Qaiser Ahmed Sheikh, chairman of the National Assembly’s standing committee on finance said banks are charging around 14 percent on an average on loan to farm sector, while industrialists get credit at 7 to 8 percent of markup.
Borrowers of microfinance sector are also paying exorbitant markups, which must be brought down to single digit, Sheikh said, speaking at a pre-budget seminar, organised by the Centre for Policy Studies of Comsats. Sheikh further said exports sector is facing problems due to exchange rates.
Talat Anwar, advisor of the Centre for Policy Studies said there is a power crisis because the government set power tariffs below the cost recovery level.

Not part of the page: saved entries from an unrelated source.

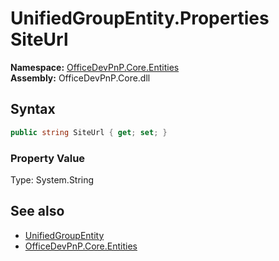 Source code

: # UnifiedGroupEntity.Properties SiteUrl
**Namespace:** [OfficeDevPnP.Core.Entities](OfficeDevPnP.Core.Entities.md)  
**Assembly:** OfficeDevPnP.Core.dll  
## Syntax
```C#
public string SiteUrl { get; set; }
```

### Property Value
Type: System.String  

## See also
- [UnifiedGroupEntity](OfficeDevPnP.Core.Entities.UnifiedGroupEntity.md) 
- [OfficeDevPnP.Core.Entities](OfficeDevPnP.Core.Entities.md)
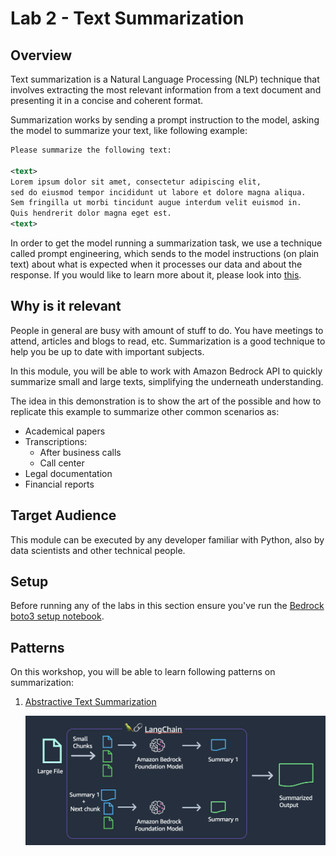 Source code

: # Lab 2 - Text Summarization

## Overview

Text summarization is a Natural Language Processing (NLP) technique that involves extracting the most relevant information from a text document and presenting it in a concise and coherent format.

Summarization works by sending a prompt instruction to the model, asking the model to summarize your text, like following example:

```xml
Please summarize the following text:

<text>
Lorem ipsum dolor sit amet, consectetur adipiscing elit, 
sed do eiusmod tempor incididunt ut labore et dolore magna aliqua. 
Sem fringilla ut morbi tincidunt augue interdum velit euismod in. 
Quis hendrerit dolor magna eget est.
<text>
```

In order to get the model running a summarization task, we use a technique called prompt engineering, which sends to the model instructions (on plain text) about what is expected when it processes our data and about the response. If you would like to learn more about it, please look into [this](https://www.promptingguide.ai/).

## Why is it relevant

People in general are busy with amount of stuff to do. You have meetings to attend, articles and blogs to read, etc. Summarization is a good technique to help you be up to date with important subjects.  

In this module, you will be able to work with Amazon Bedrock API to quickly summarize small and large texts, simplifying the underneath understanding.

The idea in this demonstration is to show the art of the possible and how to replicate this example to summarize other common scenarios as:

- Academical papers
- Transcriptions:
    - After business calls
    - Call center
- Legal documentation
- Financial reports

## Target Audience

This module can be executed by any developer familiar with Python, also by data scientists and other technical people.

## Setup
Before running any of the labs in this section ensure you've run the [Bedrock boto3 setup notebook](../00_Intro/bedrock_boto3_setup.ipynb#Prerequisites).

## Patterns

On this workshop, you will be able to learn following patterns on summarization:

1. [Abstractive Text Summarization](./02.long-text-summarization-titan.ipynb)

    ![large text](./images/42-text-summarization-2.png) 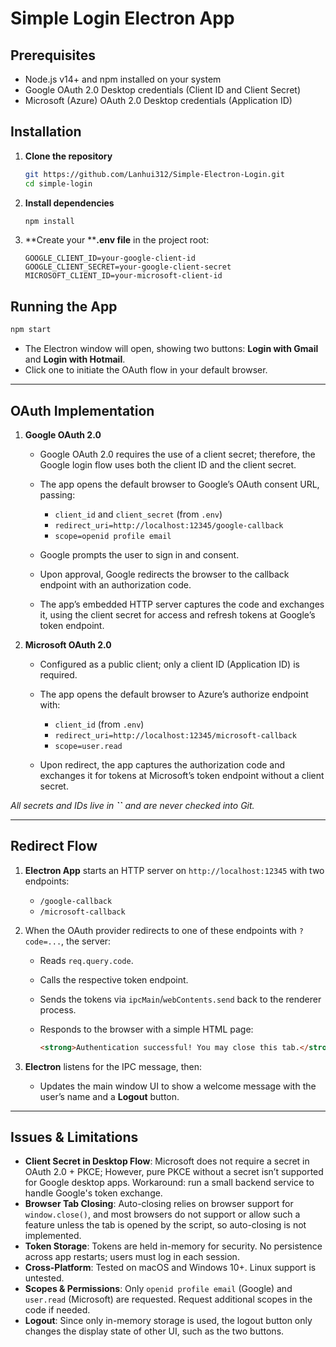 # Simple Login Electron App

## Prerequisites

* Node.js v14+ and npm installed on your system
* Google OAuth 2.0 Desktop credentials (Client ID and Client Secret)
* Microsoft (Azure) OAuth 2.0 Desktop credentials (Application ID)

## Installation

1. **Clone the repository**

   ```bash
   git https://github.com/Lanhui312/Simple-Electron-Login.git
   cd simple-login
   ```

2. **Install dependencies**

   ```bash
   npm install
   ```

3. \*\*Create your \*\***.env file** in the project root:

   ```dotenv
   GOOGLE_CLIENT_ID=your-google-client-id
   GOOGLE_CLIENT_SECRET=your-google-client-secret
   MICROSOFT_CLIENT_ID=your-microsoft-client-id
   ```

## Running the App

```bash
npm start
```

* The Electron window will open, showing two buttons: **Login with Gmail** and **Login with Hotmail**.
* Click one to initiate the OAuth flow in your default browser.

---

## OAuth Implementation

1. **Google OAuth 2.0**

   * Google OAuth 2.0 requires the use of a client secret; therefore, the Google login flow uses both the client ID and the client secret.
   * The app opens the default browser to Google’s OAuth consent URL, passing:

     * `client_id` and `client_secret` (from `.env`)
     * `redirect_uri=http://localhost:12345/google-callback`
     * `scope=openid profile email`
   * Google prompts the user to sign in and consent.
   * Upon approval, Google redirects the browser to the callback endpoint with an authorization code.
   * The app’s embedded HTTP server captures the code and exchanges it, using the client secret for access and refresh tokens at Google’s token endpoint.

2. **Microsoft OAuth 2.0**

   * Configured as a public client; only a client ID (Application ID) is required.
   * The app opens the default browser to Azure’s authorize endpoint with:

     * `client_id` (from `.env`)
     * `redirect_uri=http://localhost:12345/microsoft-callback`
     * `scope=user.read`
   * Upon redirect, the app captures the authorization code and exchanges it for tokens at Microsoft’s token endpoint without a client secret.

*All secrets and IDs live in ********\`\`******** and are never checked into Git.*

---

## Redirect Flow

1. **Electron App** starts an HTTP server on `http://localhost:12345` with two endpoints:

   * `/google-callback`
   * `/microsoft-callback`
2. When the OAuth provider redirects to one of these endpoints with `?code=...`, the server:

   * Reads `req.query.code`.
   * Calls the respective token endpoint.
   * Sends the tokens via `ipcMain`/`webContents.send` back to the renderer process.
   * Responds to the browser with a simple HTML page:

     ```html
     <strong>Authentication successful! You may close this tab.</strong>
     ```
3. **Electron** listens for the IPC message, then:

   * Updates the main window UI to show a welcome message with the user’s name and a **Logout** button.

---

## Issues & Limitations

* **Client Secret in Desktop Flow**: Microsoft does not require a secret in OAuth 2.0 + PKCE; However, pure PKCE without a secret isn’t supported for Google desktop apps. Workaround: run a small backend service to handle Google's token exchange.
* **Browser Tab Closing**: Auto-closing relies on browser support for `window.close()`, and most browsers do not support or allow such a feature unless the tab is opened by the script, so auto-closing is not implemented. 
* **Token Storage**: Tokens are held in-memory for security. No persistence across app restarts; users must log in each session.
* **Cross-Platform**: Tested on macOS and Windows 10+. Linux support is untested.
* **Scopes & Permissions**: Only `openid profile email` (Google) and `user.read` (Microsoft) are requested. Request additional scopes in the code if needed.
* **Logout**: Since only in-memory storage is used, the logout button only changes the display state of other UI, such as the two buttons. 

The government is supposed to pay price differential amount as subsidy and it frequently fails to meet its obligation, resulting into generation of circular debt. Currently, circular debt stands at more than Rs337 billion, inhibiting independent power producers to generate electricity and aggravating power outage.
Vaqar Ahmed, deputy executive director at Sustainable Development Policy Institute said the government’s planning strategies should shift from top-down to bottom-up strategies.
Consultant Syed Sardar Ali said Pakistan lags behind other countries in south Asia in terms of outreach, depth and quality of microfinance credit despite a considerable expansion of the sector. Ali, referring to a study of the Department for International Development, said interest rates charged to the poor borrowers remain high despite the fact that interest rate significantly declined for the rich investors. “Interest rate for poor borrowers increased from 26 percent in 2008 to nearly 35 percent in 2015,” he said. “There is a need to take a policy decision as to how interest rate can be reduced for the poor borrowers.”